** Brief **
What is needed is the run of lines from the one with "<p><strong>Inquire or Share" through the close of the data, set down exactly.

[Saved data entries]
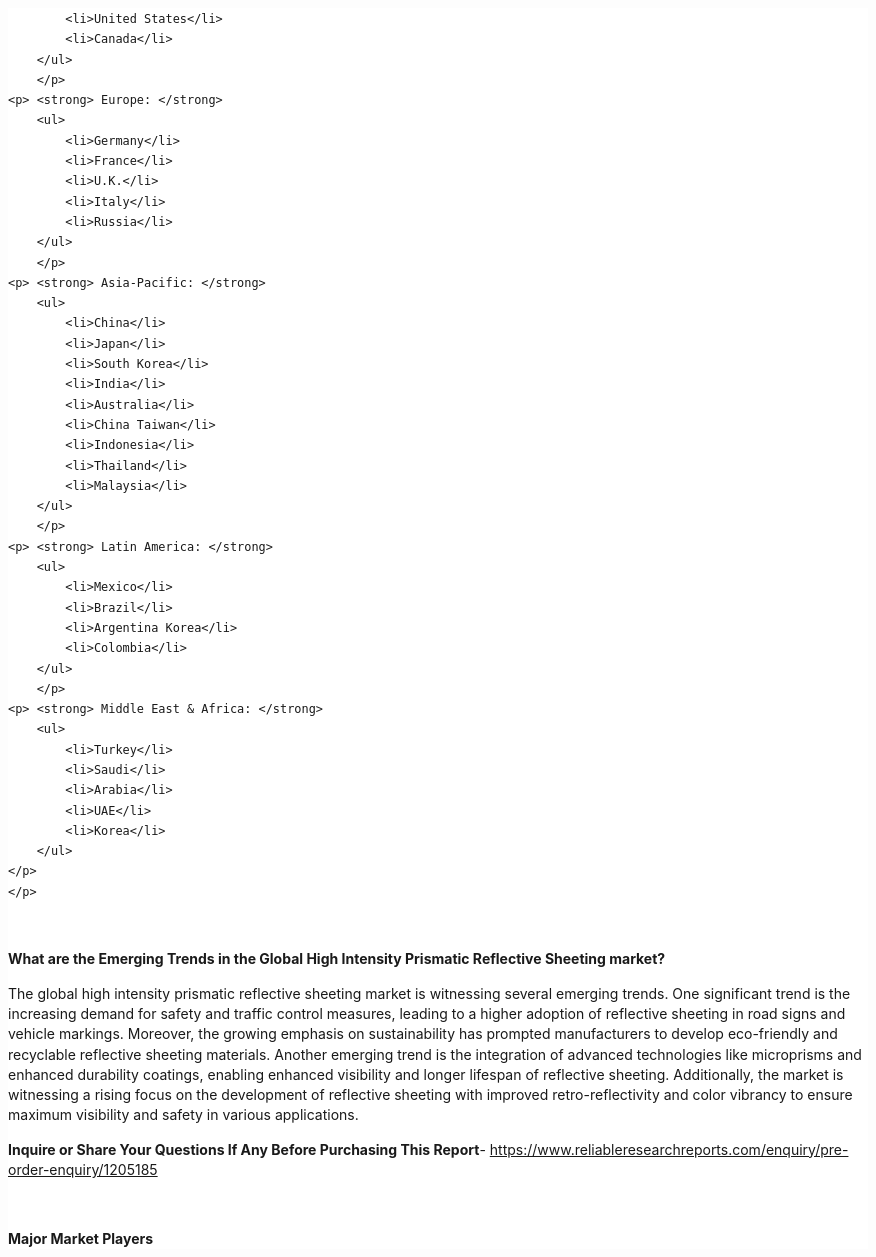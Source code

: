            <li>United States</li>
            <li>Canada</li>
        </ul>
        </p> 
    <p> <strong> Europe: </strong>
        <ul>
            <li>Germany</li>
            <li>France</li>
            <li>U.K.</li>
            <li>Italy</li>
            <li>Russia</li>
        </ul>
        </p> 
    <p> <strong> Asia-Pacific: </strong>
        <ul>
            <li>China</li>
            <li>Japan</li>
            <li>South Korea</li>
            <li>India</li>
            <li>Australia</li>
            <li>China Taiwan</li>
            <li>Indonesia</li>
            <li>Thailand</li>
            <li>Malaysia</li>
        </ul>
        </p> 
    <p> <strong> Latin America: </strong>
        <ul>
            <li>Mexico</li>
            <li>Brazil</li>
            <li>Argentina Korea</li>
            <li>Colombia</li>
        </ul>
        </p> 
    <p> <strong> Middle East & Africa: </strong>
        <ul>
            <li>Turkey</li>
            <li>Saudi</li>
            <li>Arabia</li>
            <li>UAE</li>
            <li>Korea</li>
        </ul>
    </p>
    </p>
<p>&nbsp;</p>
<p><strong>What are the Emerging Trends in the Global High Intensity Prismatic Reflective Sheeting market?</strong></p>
<p><p>The global high intensity prismatic reflective sheeting market is witnessing several emerging trends. One significant trend is the increasing demand for safety and traffic control measures, leading to a higher adoption of reflective sheeting in road signs and vehicle markings. Moreover, the growing emphasis on sustainability has prompted manufacturers to develop eco-friendly and recyclable reflective sheeting materials. Another emerging trend is the integration of advanced technologies like microprisms and enhanced durability coatings, enabling enhanced visibility and longer lifespan of reflective sheeting. Additionally, the market is witnessing a rising focus on the development of reflective sheeting with improved retro-reflectivity and color vibrancy to ensure maximum visibility and safety in various applications.</p></p>
<p><strong>Inquire or Share Your Questions If Any Before Purchasing This Report</strong>- <a href="https://www.reliableresearchreports.com/enquiry/pre-order-enquiry/1205185">https://www.reliableresearchreports.com/enquiry/pre-order-enquiry/1205185</a></p>
<p>&nbsp;</p>
<p><strong>Major Market Players</strong></p>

** Output for this task **
<p><strong>Inquire or Share Your Questions If Any Before Purchasing This Report</strong>- <a href="https://www.reliableresearchreports.com/enquiry/pre-order-enquiry/1205185">https://www.reliableresearchreports.com/enquiry/pre-order-enquiry/1205185</a></p>
<p>&nbsp;</p>
<p><strong>Major Market Players</strong></p>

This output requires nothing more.